The government had been seeking a commercial arrangement with Telstra to avoid the need for a duplication of infrastructure for the national rollout of its $43 billion broadband network. Under the deal, NBN Co will have access to Telstra’s network of pits, ducts and wires.

The transaction, if completed, will deliver to Telstra a post-tax net present value of approximately AU$11 billion (US$9.5B). This includes payment for the decommissioning of Telstra’s copper network and cable broadband service, use of Telstra’s infrastructure, and the value to Telstra of avoiding costs, including certain Universal Service Obligation (USO) costs. Payments would be made progressively to Telstra.

Telstra Chief Executive Officer David Thodey said: “We will continue to work with the Government and NBN Co on the detail required to implement the principles agreed today. While today’s agreement is an important step, a very significant amount of work must still be done on many complex issues.”

These issues are as diverse as migration processes, taxation, the future of legacy regulations applying to Telstra and the consequences of any major changes to the NBN rollout schedule.

While the Government is not a party to the Heads of Agreement, Telstra has received written confirmation from the Prime Minister that Telstra would be able to bid for Long Term Evolution (LTE) wireless spectrum should the transaction be completed and that sufficient regulatory certainty will be provided on a range of matters for NBN Co and Telstra to enable the transaction to proceed.

In addition to requiring shareholder approval, the Heads of Agreement has a range of conditions, including the passage of necessary enabling legislation and Australian Competition and Consumer Commission (ACCC) approval. Accordingly, there can be no guarantee at this time that the transaction will progress to completion.

The Heads of Agreement provides the framework for definitive agreements to be negotiated over the coming months. Should those agreements be finalized Telstra expects they would be put to shareholders in the first half of calendar 2011. Shareholders and investors would receive comprehensive detail in relation to the definitive agreements and an independent expert’s report on the transaction well before the shareholder vote.
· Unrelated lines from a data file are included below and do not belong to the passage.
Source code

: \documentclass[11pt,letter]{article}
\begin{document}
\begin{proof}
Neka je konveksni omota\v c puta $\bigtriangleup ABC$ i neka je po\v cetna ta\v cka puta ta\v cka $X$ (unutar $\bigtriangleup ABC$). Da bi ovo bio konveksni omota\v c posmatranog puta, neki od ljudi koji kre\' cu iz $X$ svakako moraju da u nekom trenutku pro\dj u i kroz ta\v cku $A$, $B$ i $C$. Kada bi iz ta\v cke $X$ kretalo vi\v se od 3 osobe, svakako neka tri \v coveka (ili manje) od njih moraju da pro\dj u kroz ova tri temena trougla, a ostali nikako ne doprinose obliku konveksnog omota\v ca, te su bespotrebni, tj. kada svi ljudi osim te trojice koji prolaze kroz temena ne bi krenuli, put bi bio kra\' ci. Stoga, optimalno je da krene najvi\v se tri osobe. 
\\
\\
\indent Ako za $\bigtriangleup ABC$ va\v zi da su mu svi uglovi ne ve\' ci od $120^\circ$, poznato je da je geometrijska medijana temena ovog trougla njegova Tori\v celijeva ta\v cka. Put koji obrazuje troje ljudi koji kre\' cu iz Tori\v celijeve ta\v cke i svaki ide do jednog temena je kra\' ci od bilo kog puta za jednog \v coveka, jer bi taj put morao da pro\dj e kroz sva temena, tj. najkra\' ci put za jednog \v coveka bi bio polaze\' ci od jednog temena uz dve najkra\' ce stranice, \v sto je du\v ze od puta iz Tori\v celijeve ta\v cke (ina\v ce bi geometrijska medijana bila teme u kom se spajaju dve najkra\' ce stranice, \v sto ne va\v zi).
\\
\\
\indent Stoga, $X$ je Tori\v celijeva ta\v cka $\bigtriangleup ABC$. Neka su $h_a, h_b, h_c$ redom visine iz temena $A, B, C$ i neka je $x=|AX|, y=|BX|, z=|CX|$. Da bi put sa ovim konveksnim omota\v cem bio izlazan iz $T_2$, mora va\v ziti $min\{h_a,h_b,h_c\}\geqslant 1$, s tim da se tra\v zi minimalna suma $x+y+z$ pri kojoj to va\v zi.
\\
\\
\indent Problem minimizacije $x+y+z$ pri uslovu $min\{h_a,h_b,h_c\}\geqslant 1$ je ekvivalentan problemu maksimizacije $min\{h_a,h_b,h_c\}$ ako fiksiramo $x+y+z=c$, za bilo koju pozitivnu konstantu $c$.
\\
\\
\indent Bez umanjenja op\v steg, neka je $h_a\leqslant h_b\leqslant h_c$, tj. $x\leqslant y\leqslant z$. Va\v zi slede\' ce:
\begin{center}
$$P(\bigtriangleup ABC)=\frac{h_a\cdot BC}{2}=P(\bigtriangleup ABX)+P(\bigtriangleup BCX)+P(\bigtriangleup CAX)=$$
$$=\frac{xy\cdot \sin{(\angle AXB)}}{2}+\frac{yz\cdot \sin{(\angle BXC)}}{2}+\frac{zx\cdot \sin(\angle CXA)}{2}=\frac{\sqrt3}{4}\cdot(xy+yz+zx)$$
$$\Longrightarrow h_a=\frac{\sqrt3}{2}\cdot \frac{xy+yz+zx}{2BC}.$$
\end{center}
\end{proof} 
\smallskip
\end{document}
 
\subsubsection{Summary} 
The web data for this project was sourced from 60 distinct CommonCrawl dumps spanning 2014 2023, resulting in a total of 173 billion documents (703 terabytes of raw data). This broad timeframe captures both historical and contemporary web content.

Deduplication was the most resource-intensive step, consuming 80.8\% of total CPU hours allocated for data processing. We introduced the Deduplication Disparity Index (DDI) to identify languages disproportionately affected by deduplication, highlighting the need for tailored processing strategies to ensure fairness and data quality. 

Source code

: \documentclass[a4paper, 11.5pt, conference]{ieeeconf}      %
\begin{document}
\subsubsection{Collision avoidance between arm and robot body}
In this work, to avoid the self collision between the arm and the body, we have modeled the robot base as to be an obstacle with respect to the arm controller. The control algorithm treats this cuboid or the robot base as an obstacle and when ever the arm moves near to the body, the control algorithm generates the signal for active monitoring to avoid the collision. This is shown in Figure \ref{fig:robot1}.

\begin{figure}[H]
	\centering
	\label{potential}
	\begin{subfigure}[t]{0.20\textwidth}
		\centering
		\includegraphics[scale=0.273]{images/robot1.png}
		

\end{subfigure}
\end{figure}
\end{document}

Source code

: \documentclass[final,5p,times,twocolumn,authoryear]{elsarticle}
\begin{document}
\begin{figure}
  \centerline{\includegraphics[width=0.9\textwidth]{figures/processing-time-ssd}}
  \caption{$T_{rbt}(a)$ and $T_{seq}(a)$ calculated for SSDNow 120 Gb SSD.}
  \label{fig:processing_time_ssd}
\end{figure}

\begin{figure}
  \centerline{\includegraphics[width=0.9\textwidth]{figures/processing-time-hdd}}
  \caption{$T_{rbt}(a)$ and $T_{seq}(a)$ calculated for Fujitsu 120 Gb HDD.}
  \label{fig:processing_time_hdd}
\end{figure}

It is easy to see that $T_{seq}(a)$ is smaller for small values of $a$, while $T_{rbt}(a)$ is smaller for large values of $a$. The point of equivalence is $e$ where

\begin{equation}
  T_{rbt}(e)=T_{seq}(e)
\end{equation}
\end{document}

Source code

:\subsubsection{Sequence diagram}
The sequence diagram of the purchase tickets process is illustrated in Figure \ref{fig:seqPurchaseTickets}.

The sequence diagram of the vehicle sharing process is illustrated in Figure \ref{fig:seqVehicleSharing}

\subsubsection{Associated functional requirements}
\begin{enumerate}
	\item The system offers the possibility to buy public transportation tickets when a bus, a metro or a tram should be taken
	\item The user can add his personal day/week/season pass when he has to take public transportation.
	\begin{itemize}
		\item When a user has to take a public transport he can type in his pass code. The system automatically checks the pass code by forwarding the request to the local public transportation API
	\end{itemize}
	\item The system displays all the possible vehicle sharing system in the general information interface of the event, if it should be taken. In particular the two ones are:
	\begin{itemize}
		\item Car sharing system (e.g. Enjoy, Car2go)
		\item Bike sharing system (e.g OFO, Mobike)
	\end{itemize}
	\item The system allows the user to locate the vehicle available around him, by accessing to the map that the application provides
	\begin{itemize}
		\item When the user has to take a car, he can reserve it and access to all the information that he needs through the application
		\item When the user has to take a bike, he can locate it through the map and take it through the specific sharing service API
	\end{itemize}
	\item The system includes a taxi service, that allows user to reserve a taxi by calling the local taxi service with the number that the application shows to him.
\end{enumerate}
No doubt, there will be much discussion, particularly from institutional investors seeking to protect the value of their investment in Telstra but the way this deal is structured there does not appear to be a clear structural separation of the company into wholesales and retail arms. However, it will see the carrier decommission both copper & HFC telephone and broadband services over time which achieves almost the same result.

Other countries hoping to roll out NBNs and facing similar issues with incumbent operators will, no doubt, be watching how the Australian situation pans out.